Trump subsequently issued an additional four executive orders and eight presidential memoranda, as well as one presidential proclamation, before he signed the nuclear memo on January 27. Among those were the Dakota Access and Keystone XL Pipeline construction memos and a memorandum regarding U.S. withdrawal from the Trans-Pacific Partnership (TPP). Trump also signed his highly-criticized immigration and travel ban the same day as the nuclear memo.

It wasn’t actually an executive order

Trump’s nuclear order was what’s referred to as a presidential memorandum. Although both executive orders and presidential memoranda are similar in many ways, the latter have become more common in recent years, especially under the Obama administration. Neither require Congress to take any action.

Like executive orders, presidential memoranda also carry as much power as federal law. However, presidents are not required to cite their executive authority when issuing a memorandum and they’re not required to publish them in the Federal Register, though they occasionally do, as was the case with Trump’s nuclear memorandum.

This isn’t the first time that Trump has mixed his words when referring to past directives. As USA Today reported, the president also mistakenly referred to his memoranda on the TPP, the federal workforce hiring freeze, and the Mexico City policy on abortion as “executive orders” back on January 23.

Trump hasn’t actually renovated or “modernized” anything

This is one of the most glaring errors in the president’s tweet. While the original memo did state that the United States should “rebuild” its military forces, it specifically instructed Defense Secretary James Mattis to assess the country’s current nuclear readiness—in what’s called a nuclear posture review—to determine next steps. It also instructed the secretary to work with Office of Budget and Management (OMB) Director Mick Mulvaney to prepare a proposal for the Fiscal Year 2018 budget. The memorandum did not actually instruct the Defense Department to carry out any renovations or related updates.

Additionally, the Congressional Budget Office (CBO) has estimated that a full overhaul of the country’s current nuclear arsenal and system will take at least 30 years to complete, at a price tag of $1 trillion. The biggest upgrades are not scheduled to take place until after 2024, at which point, the next president could choose to abandon the project altogether.

The nuclear posture review not been completed

Trump’s insistence that the country’s nuclear arsenal is “now far stronger and more powerful than ever before” is wildly inaccurate.
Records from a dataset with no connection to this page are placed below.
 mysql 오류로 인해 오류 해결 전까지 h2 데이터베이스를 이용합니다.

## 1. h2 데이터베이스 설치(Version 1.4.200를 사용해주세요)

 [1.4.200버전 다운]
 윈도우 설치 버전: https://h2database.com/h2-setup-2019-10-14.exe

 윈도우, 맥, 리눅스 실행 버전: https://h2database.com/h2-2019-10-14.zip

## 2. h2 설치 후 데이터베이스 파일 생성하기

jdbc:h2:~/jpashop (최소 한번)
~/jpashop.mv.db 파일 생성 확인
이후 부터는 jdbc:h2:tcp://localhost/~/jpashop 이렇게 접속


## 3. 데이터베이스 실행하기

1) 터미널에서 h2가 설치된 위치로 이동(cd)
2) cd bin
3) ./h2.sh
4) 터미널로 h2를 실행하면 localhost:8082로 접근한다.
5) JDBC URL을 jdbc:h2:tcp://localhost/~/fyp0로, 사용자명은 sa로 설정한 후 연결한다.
For starters, as mentioned, a full upgrade would not be finished until around 2047, if the CBO’s estimates hold, and the next administration does nothing to change those plans. More importantly, the Pentagon only began its nuclear posture review in April; a full report is not slated to hit the president’s desk until the end of this year. Only after that can officials begin work on upgrading the country’s nuclear systems.

“Modernization” actually began under President Obama

Contrary to what Trump might have his supporters believe, the “modernization” of the U.S. nucelar arsenal actually began under President Obama. Back in 2014, then-Defense Secretary Chuck Hagel announced that his department had plans to upgrade its nuclear forces, including the country’s aging equipment. At the time, the CBO estimated that the entire project would cost around $355 billion (that total later ballooned to the aforementioned $1 trillion).

“No other capability we have is more important,” Hagel said in a statement then. “As long as we have nuclear weapons, we have…to ensure that they are safe, secure and effective.”